Елизавета отвесила камеристке звонкую пощечину. Девушка вскрикнула, а Сесилия выругалась и потянулась за тяжелым зеркалом, оправленным в серебро, которое лежало на туалетном столике королевы. Королева проворно вывернула моей сестре руку, выхватила зеркало и запустила им в служанку. Зеркало ударило девушку по голове. Из рассеченного виска хлынула кровь. Почти тотчас один из постельничих схватил пострадавшую под руку и быстро вывел из комнаты. Мастер по изготовлению париков остался. И тут королева закричала:
— Вот он! Вот тот цвет, который я хочу!
Она указала на мышиные локоны Сесилии, а затем сорвала с нее чепец. Волосы моей сестры в беспорядке рассыпались по спине. Сесилия задыхалась и трясла головой, все еще не отойдя от той сцены, которой только что была свидетельницей.
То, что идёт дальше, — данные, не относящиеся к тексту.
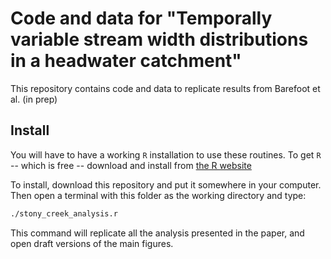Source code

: # Code and data for "Temporally variable stream width distributions in a headwater catchment"

This repository contains code and data to replicate results from Barefoot et al. (in prep)

## Install

You will have to have a working `R` installation to use these routines. To get `R` -- which is free -- download and install from [the R website](https://www.r-project.org/)

To install, download this repository and put it somewhere in your computer. Then open a terminal with this folder as the working directory and type:
```bash
./stony_creek_analysis.r
```

This command will replicate all the analysis presented in the paper, and open draft versions of the main figures. 
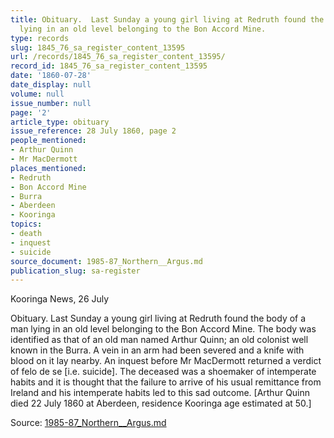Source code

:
 ```yaml
---
title: Obituary.  Last Sunday a young girl living at Redruth found the body of a man
  lying in an old level belonging to the Bon Accord Mine.
type: records
slug: 1845_76_sa_register_content_13595
url: /records/1845_76_sa_register_content_13595/
record_id: 1845_76_sa_register_content_13595
date: '1860-07-28'
date_display: null
volume: null
issue_number: null
page: '2'
article_type: obituary
issue_reference: 28 July 1860, page 2
people_mentioned:
- Arthur Quinn
- Mr MacDermott
places_mentioned:
- Redruth
- Bon Accord Mine
- Burra
- Aberdeen
- Kooringa
topics:
- death
- inquest
- suicide
source_document: 1985-87_Northern__Argus.md
publication_slug: sa-register
---
```


Kooringa News, 26 July

Obituary.  Last Sunday a young girl living at Redruth found the body of a man lying in an old level belonging to the Bon Accord Mine.  The body was identified as that of an old man named Arthur Quinn; an old colonist well known in the Burra.  A vein in an arm had been severed and a knife with blood on it lay nearby.  An inquest before Mr MacDermott returned a verdict of felo de se [i.e. suicide]. The deceased was a shoemaker of intemperate habits and it is thought that the failure to arrive of his usual remittance from Ireland and his intemperate habits led to this sad outcome.  [Arthur Quinn died 22 July 1860 at Aberdeen, residence Kooringa age estimated at 50.]

Source: [1985-87_Northern__Argus.md](/downloads/markdown/1985-87_Northern__Argus.md)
Волосы Сесилии были вовсе не того цвета, что у парика, который королева выбрала, а служанка уронила. Не были они и того цвета, который подходил бы к туалету королевы. Они не были ни густыми, ни блестящими. Честно говоря, мои волосы были гораздо ближе к тому оттенку, который жаждала получить Елизавета. Но в тот момент об этом никто не подумал. Сесилия запротестовала, но ее протест был заглушен криками королевы:
— Мне нужны эти волосы. Сейчас же обрейте ее! Сделайте мне парик из этих волос!
В комнате наступила странная тишина, все были потрясены.
— Конечно же Ваше Величество не думает о том, чтобы… — начала моя мать, но Елизавета так взглянула на нее, что она замолчала.
— Вы слышали, что я сказала? — отчеканила королева. — Мне нужны эти волосы. И немедленно!
— Но, Ваше Величество, — возразил француз, — изготовление парика требует времени. Даже если сейчас волосы сбреют, расчешут и подготовят, мне понадобится несколько дней…
— Тогда я подожду. А когда парик будет готов, он должен быть самым красивым из когда-либо созданных человеком!
Сесилия заплакала в голос, она была уязвлена в самое сердце. Затем она попыталась выбежать из комнаты, но моя мать ее удержала.
— Будь храброй, — велела она дочери. — Подчинись! Это будет твой самый смелый поступок за всю жизнь.
И Сесилия подчинилась.
В ту ночь, когда она лежала рядом со мной, а ее обритая голова была замотана тюрбаном из ткани, глаза распухли и она дышала прерывисто от пролитых слез, я простила ей все зло, которое она мне причинила. Ведь Сесилия сделала то, на что я никогда не отважусь. Она исполнила прихоть королевы, продиктованную местью, и пошла на это не для достижения благородной цели, а потому что так требовал здравый смысл. И потому что моя мать, у которой этого здравого смысла было в избытке, велела ей подчиниться. Сесилия последовала голосу разума, а не своим чувствам. Она вовремя вняла хорошему совету.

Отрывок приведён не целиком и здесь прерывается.